This research investigates the dynamics of capacity planning and dispatch in the US electric power sector under a range of technological, economic, and policy-related uncertainties. Using a two-stage stochastic programming approach, model results suggest that the two most critical risks in the near-term planning process of the uncertainties considered here are natural gas prices and the stringency of climate policy. Stochastic strategies indicate that some near-term hedging from lower-cost wind and nuclear may occur but robustly demonstrate that delaying investment and waiting for more information can be optimal to avoid stranding capital-intensive assets. Hedging strategies protect against downside losses while retaining the option value of deferring irreversible commitments until more information is available about potentially lucrative market opportunities.
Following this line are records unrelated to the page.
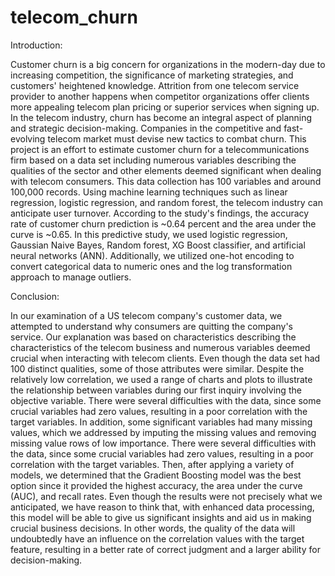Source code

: # telecom_churn

Introduction:

Customer churn is a big concern for organizations in the modern-day due to increasing competition, the significance of marketing strategies, and customers' heightened knowledge. Attrition from one telecom service provider to another happens when competitor organizations offer clients more appealing telecom plan pricing or superior services when signing up. In the telecom industry, churn has become an integral aspect of planning and strategic decision-making. Companies in the competitive and fast-evolving telecom market must devise new tactics to combat churn. This project is an effort to estimate customer churn for a telecommunications firm based on a data set including numerous variables describing the qualities of the sector and other elements deemed significant when dealing with telecom consumers. This data collection has 100 variables and around 100,000 records. Using machine learning techniques such as linear regression, logistic regression, and random forest, the telecom industry can anticipate user turnover. According to the study's findings, the accuracy rate of customer churn prediction is ~0.64 percent and the area under the curve is ~0.65. In this predictive study, we used logistic regression, Gaussian Naive Bayes, Random forest, XG Boost classifier, and artificial neural networks (ANN). Additionally, we utilized one-hot encoding to convert categorical data to numeric ones and the log transformation approach to manage outliers. 

Conclusion:

In our examination of a US telecom company's customer data, we attempted to understand why consumers are quitting the company's service. Our explanation was based on characteristics describing the characteristics of the telecom business and numerous variables deemed crucial when interacting with telecom clients. Even though the data set had 100 distinct qualities, some of those attributes were similar. Despite the relatively low correlation, we used a range of charts and plots to illustrate the relationship between variables during our first inquiry involving the objective variable. There were several difficulties with the data, since some crucial variables had zero values, resulting in a poor correlation with the target variables. In addition, some significant variables had many missing values, which we addressed by imputing the missing values and removing missing value rows of low importance. There were several difficulties with the data, since some crucial variables had zero values, resulting in a poor correlation with the target variables. Then, after applying a variety of models, we determined that the Gradient Boosting model was the best option since it provided the highest accuracy, the area under the curve (AUC), and recall rates. Even though the results were not precisely what we anticipated, we have reason to think that, with enhanced data processing, this model will be able to give us significant insights and aid us in making crucial business decisions. In other words, the quality of the data will undoubtedly have an influence on the correlation values with the target feature, resulting in a better rate of correct judgment and a larger ability for decision-making.
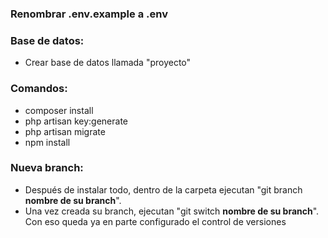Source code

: ### Renombrar .env.example a .env

### Base de datos:

-   Crear base de datos llamada "proyecto"

### Comandos:

-   composer install
-   php artisan key:generate
-   php artisan migrate
-   npm install

### Nueva branch:

-   Después de instalar todo, dentro de la carpeta ejecutan "git branch **nombre de su branch**".
-   Una vez creada su branch, ejecutan "git switch **nombre de su branch**". Con eso queda ya en parte configurado el control de versiones
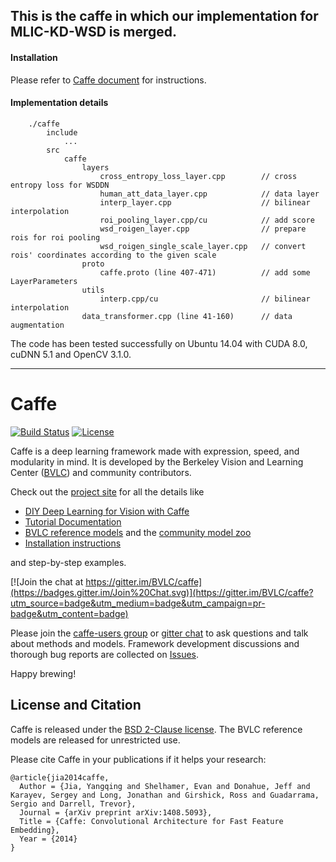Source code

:## This is the caffe in which our implementation for MLIC-KD-WSD is merged.  

#### Installation

Please refer to [Caffe document](http://caffe.berkeleyvision.org/installation.html) for instructions.   

#### Implementation details
        ./caffe
            include
                ...
            src
                caffe
                    layers
                        cross_entropy_loss_layer.cpp        // cross entropy loss for WSDDN
                        human_att_data_layer.cpp            // data layer
                        interp_layer.cpp                    // bilinear interpolation
                        roi_pooling_layer.cpp/cu            // add score
                        wsd_roigen_layer.cpp                // prepare rois for roi pooling
                        wsd_roigen_single_scale_layer.cpp   // convert rois' coordinates according to the given scale
                    proto
                        caffe.proto (line 407-471)          // add some LayerParameters 
                    utils
                        interp.cpp/cu                       // bilinear interpolation
                    data_transformer.cpp (line 41-160)      // data augmentation  

The code has been tested successfully on Ubuntu 14.04 with CUDA 8.0, cuDNN 5.1 and OpenCV 3.1.0.  
    

------------------------------------------------------------------------------------------------------    

    
# Caffe

[![Build Status](https://travis-ci.org/BVLC/caffe.svg?branch=master)](https://travis-ci.org/BVLC/caffe)
[![License](https://img.shields.io/badge/license-BSD-blue.svg)](LICENSE)

Caffe is a deep learning framework made with expression, speed, and modularity in mind.
It is developed by the Berkeley Vision and Learning Center ([BVLC](http://bvlc.eecs.berkeley.edu)) and community contributors.

Check out the [project site](http://caffe.berkeleyvision.org) for all the details like

- [DIY Deep Learning for Vision with Caffe](https://docs.google.com/presentation/d/1UeKXVgRvvxg9OUdh_UiC5G71UMscNPlvArsWER41PsU/edit#slide=id.p)
- [Tutorial Documentation](http://caffe.berkeleyvision.org/tutorial/)
- [BVLC reference models](http://caffe.berkeleyvision.org/model_zoo.html) and the [community model zoo](https://github.com/BVLC/caffe/wiki/Model-Zoo)
- [Installation instructions](http://caffe.berkeleyvision.org/installation.html)

and step-by-step examples.

[![Join the chat at https://gitter.im/BVLC/caffe](https://badges.gitter.im/Join%20Chat.svg)](https://gitter.im/BVLC/caffe?utm_source=badge&utm_medium=badge&utm_campaign=pr-badge&utm_content=badge)

Please join the [caffe-users group](https://groups.google.com/forum/#!forum/caffe-users) or [gitter chat](https://gitter.im/BVLC/caffe) to ask questions and talk about methods and models.
Framework development discussions and thorough bug reports are collected on [Issues](https://github.com/BVLC/caffe/issues).

Happy brewing!

## License and Citation

Caffe is released under the [BSD 2-Clause license](https://github.com/BVLC/caffe/blob/master/LICENSE).
The BVLC reference models are released for unrestricted use.

Please cite Caffe in your publications if it helps your research:

    @article{jia2014caffe,
      Author = {Jia, Yangqing and Shelhamer, Evan and Donahue, Jeff and Karayev, Sergey and Long, Jonathan and Girshick, Ross and Guadarrama, Sergio and Darrell, Trevor},
      Journal = {arXiv preprint arXiv:1408.5093},
      Title = {Caffe: Convolutional Architecture for Fast Feature Embedding},
      Year = {2014}
    }
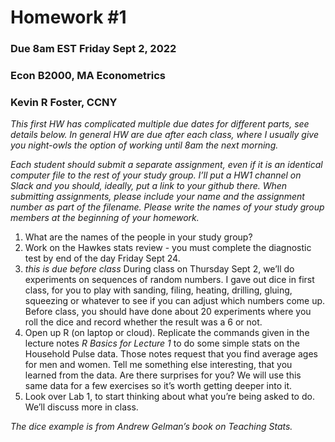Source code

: Homework \#1
================

### Due 8am EST Friday Sept 2, 2022

### Econ B2000, MA Econometrics

### Kevin R Foster, CCNY

*This first HW has complicated multiple due dates for different parts,
see details below. In general HW are due after each class, where I
usually give you night-owls the option of working until 8am the next
morning.*

*Each student should submit a separate assignment, even if it is an
identical computer file to the rest of your study group. I’ll put a HW1
channel on Slack and you should, ideally, put a link to your github
there. When submitting assignments, please include your name and the
assignment number as part of the filename. Please write the names of
your study group members at the beginning of your homework.*

1.  What are the names of the people in your study group?
2.  Work on the Hawkes stats review - you must complete the diagnostic
    test by end of the day Friday Sept 24.
3.  *this is due before class* During class on Thursday Sept 2, we’ll do
    experiments on sequences of random numbers. I gave out dice in first
    class, for you to play with sanding, filing, heating, drilling,
    gluing, squeezing or whatever to see if you can adjust which numbers
    come up. Before class, you should have done about 20 experiments
    where you roll the dice and record whether the result was a 6 or
    not.
4.  Open up R (on laptop or cloud). Replicate the commands given in the
    lecture notes *R Basics for Lecture 1* to do some simple stats on
    the Household Pulse data. Those notes request that you find average
    ages for men and women. Tell me something else interesting, that you
    learned from the data. Are there surprises for you? We will use this
    same data for a few exercises so it’s worth getting deeper into it.
5.  Look over Lab 1, to start thinking about what you’re being asked to
    do. We’ll discuss more in class.

*The dice example is from Andrew Gelman’s book on Teaching Stats.*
These results are explained in terms of the optionality of investments in the electric power sector, leading to more general insights about uncertainty, learning, and irreversibility. The stochastic solution is especially valuable if decision-makers do not sufficiently account for the potential of climate constraints in future decades or if fuel price projections are outdated.

Suggested Citation

  • Bistline, John E., 2015. "Electric sector capacity planning under uncertainty: Climate policy and natural gas in the US," Energy Economics, Elsevier, vol. 51(C), pages 236-251.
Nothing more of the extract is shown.